## Dataset entries
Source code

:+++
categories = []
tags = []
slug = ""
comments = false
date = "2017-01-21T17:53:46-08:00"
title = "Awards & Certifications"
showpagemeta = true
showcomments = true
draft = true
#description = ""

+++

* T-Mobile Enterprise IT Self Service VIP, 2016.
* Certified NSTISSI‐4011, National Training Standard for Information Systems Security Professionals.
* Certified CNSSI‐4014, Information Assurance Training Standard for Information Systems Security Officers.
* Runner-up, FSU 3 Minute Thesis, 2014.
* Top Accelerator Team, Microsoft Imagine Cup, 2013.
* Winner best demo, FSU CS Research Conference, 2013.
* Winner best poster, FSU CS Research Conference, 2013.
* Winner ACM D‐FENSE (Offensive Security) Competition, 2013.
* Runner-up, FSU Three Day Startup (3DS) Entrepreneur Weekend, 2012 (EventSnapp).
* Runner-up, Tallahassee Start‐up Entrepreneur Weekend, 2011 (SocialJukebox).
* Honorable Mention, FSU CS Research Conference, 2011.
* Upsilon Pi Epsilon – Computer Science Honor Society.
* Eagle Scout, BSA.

## What is required
Exactly as given, repeat every record above.

## Reply to the task
Source code

:+++
categories = []
tags = []
slug = ""
comments = false
date = "2017-01-21T17:53:46-08:00"
title = "Awards & Certifications"
showpagemeta = true
showcomments = true
draft = true
#description = ""

+++

* T-Mobile Enterprise IT Self Service VIP, 2016.
* Certified NSTISSI‐4011, National Training Standard for Information Systems Security Professionals.
* Certified CNSSI‐4014, Information Assurance Training Standard for Information Systems Security Officers.
* Runner-up, FSU 3 Minute Thesis, 2014.
* Top Accelerator Team, Microsoft Imagine Cup, 2013.
* Winner best demo, FSU CS Research Conference, 2013.
* Winner best poster, FSU CS Research Conference, 2013.
* Winner ACM D‐FENSE (Offensive Security) Competition, 2013.
* Runner-up, FSU Three Day Startup (3DS) Entrepreneur Weekend, 2012 (EventSnapp).
* Runner-up, Tallahassee Start‐up Entrepreneur Weekend, 2011 (SocialJukebox).
* Honorable Mention, FSU CS Research Conference, 2011.
* Upsilon Pi Epsilon – Computer Science Honor Society.
* Eagle Scout, BSA.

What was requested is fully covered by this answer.